Military officers, particularly those in the chain of command, are expected to provide “a good example of virtue, honor, patriotism, and subordination” (Snider, 2008). The aim of the present study was to examine the extent to which these values are reflected in the behavior that military officers exhibit crossing roads, as compared with soldiers' and civilians' road-crossing behavior. One thousand two hundred pedestrians were observed while crossing the street at an urban intersection in the center of Israel. Of these pedestrians, 594 (49.5%) were soldiers, 112 (9.33%) were officers and 488 (40.66%) were civilians.
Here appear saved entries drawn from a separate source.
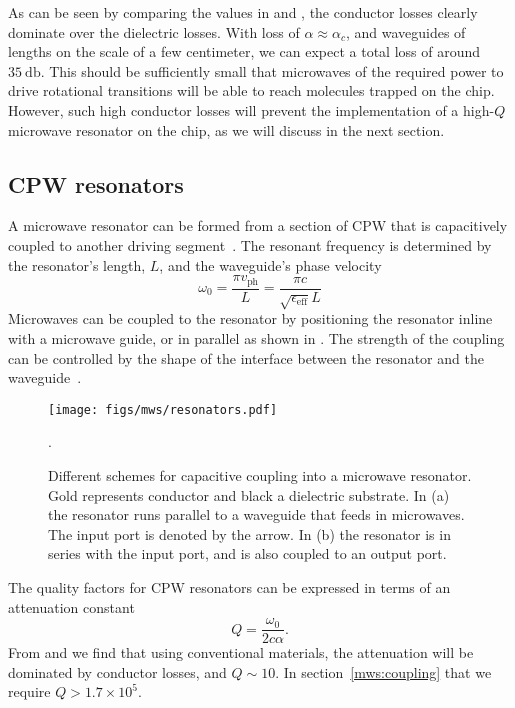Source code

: As can be seen by comparing the values in  and
, the conductor losses clearly dominate over
the dielectric losses.
%
With loss of $\alpha \approx \alpha_c$, and waveguides of lengths on
the scale of a few centimeter, we can expect a total loss of around
$\SI{35}{\decibel}$. This
should be sufficiently small that microwaves of the required power to drive
rotational transitions will be able to reach molecules
trapped on the chip.~\cite{Treutlein2008}
%
However, such high conductor losses will prevent the implementation of a
high-$Q$ microwave resonator on the chip, as we will discuss in the next
section.

\subsection{CPW resonators}
\label{mws:resonators}

A microwave resonator can be formed from a section of CPW that is capacitively
coupled to another driving segment~\cite{Day2003}. The resonant frequency is
determined by the resonator's length, $L$, and the waveguide's phase
velocity~\cite{Simons2004}
%
\begin{equation}
  \omega_0 = \frac{\pi v_\text{ph}}{L} = \frac{\pi
  c}{\sqrt{\epsilon_\text{eff}} L}
\end{equation}
%
Microwaves can be coupled to the resonator by positioning the resonator inline
with a microwave guide, or in parallel as shown in
. The strength of the coupling can be controlled by the shape of the
interface between the resonator and the waveguide~\cite{doi:10.1063/1.3010859}.

\begin{figure}
  \centering
  \texttt{[image: figs/mws/resonators.pdf]}
  \caption[Capacative coupling schemes for resonator]{
    Different schemes for capacitive coupling into a microwave
    resonator. Gold represents conductor and black a dielectric substrate. In
    (a) the resonator runs parallel to a waveguide that feeds in microwaves.
    The input port is denoted by the arrow. In (b) the resonator is in series
    with the input port, and is also coupled to an output port.
  }
  \label{mws:fig:resonators}.
\end{figure}

The quality factors for CPW resonators can be expressed in terms of an
attenuation constant
%
\begin{equation}
  Q = \frac{\omega_0}{2c\alpha}.
  \label{mws:eqn:Qalpha}
\end{equation}
%
From  and  we
find that using conventional materials, the attenuation will be dominated
by conductor losses, and $Q\sim10$. In section~\ref{mws:coupling} that we
require $Q > 1.7 \times 10^5$.

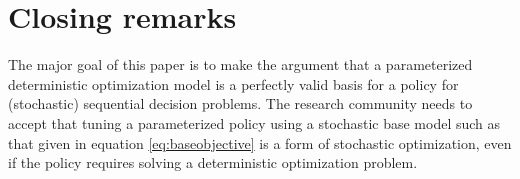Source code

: \documentclass[11pt,oneside,fleqn,reqno,titlepage]{article}
\begin{document}
\begin{comment}
\begin{figure}[tb]
\begin{center}
\texttt{[image: optimizedthetas]}
\end{tabular}
\caption{Optimized values of $\theta_\tau$ for $tau$ time periods into the future.}
\label{fig:optimizedthetas}
\end{center}
\end{figure}





\begin{figure}[tb]
\center{
    \begin{tabular}{cc}
    \texttt{[image: cfaoptimumthetadeterministic]} &
    \texttt{[image: cfaoptimumthetastochastic]} \\
                    (a)                  &                    (b)
    \end{tabular}
    \caption{Objective vs. $\theta_\tau$ for (a) perfect forecasts and (b) stochastic forecasts.}
    \label{fig:cfaoptimumtheta}
    }
\end{figure}
\end{comment}


\section{Closing remarks}
\label{sec:closingremarks}
The major goal of this paper is to make the argument that a parameterized deterministic optimization model is a perfectly valid basis for a policy for (stochastic) sequential decision problems.  The research community needs to accept that tuning a parameterized policy using a stochastic base model such as that given in equation \eqref{eq:baseobjective} is a form of stochastic optimization, even if the policy requires solving a deterministic optimization problem.
\end{document}
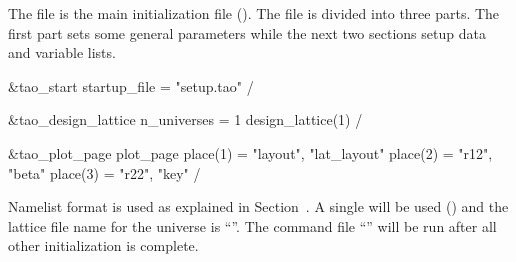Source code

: \documentclass{hitec}     %
\begin{document}
The file  is the main initialization file (). The file is divided
into three parts. The first part sets some general parameters while the next two sections setup data
 and variable  lists.
\begin{code}
&tao_start
  startup_file = "setup.tao"
/

&tao_design_lattice
  n_universes = 1
  design_lattice(1)%
/

&tao_plot_page
  plot_page%
  place(1) = "layout", "lat_layout"
  place(2) = "r12", "beta"
  place(3) = "r22", "key"
/
\end{code}
Namelist format is used as explained in Section~. A single  will be
used () and the lattice file name for the universe is ``''. The
command file ``'' will be run after all other initialization is complete.
\end{document}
An observation grid was constructed to register pedestrians' crossing behavior. The independent variables encoded were gender, military status and military rank. The dependent variables encoded were crossing the road at a red light; crossing a busy road; running across the road; crossing the road diagonally; crossing the road without looking both ways; and crossing without first stopping at the sidewalk edge. To compare the crossing behaviors of each group of pedestrians, a summation was made for the six parameters of safe crossing. An ANOVA compared the means of unsafe road-crossing behaviors of males and females, on the one hand, and of civilians, soldiers and officers, on the other. A post hoc Scheffe test conducted on the means showed that the mean of the unsafe road-crossing behaviors of the civilians (M = 1.55, SE = .04) was higher than that of the soldiers (M = 1.35, SE = .04) and of the officers (M = 1.21, SE = .08) p < .05. No significant difference was found between the means of the unsafe road-crossing behaviors of soldiers and officers, although the means of the officers' unsafe behaviors was lower than that of the soldiers. That is, both soldiers and officers exhibited road-crossing behavior that was significantly safer than that of civilians. Generally, more females waited for the green light (54.1%) than males (45.9%). No main effect of gender or interaction with belonging to the military was found.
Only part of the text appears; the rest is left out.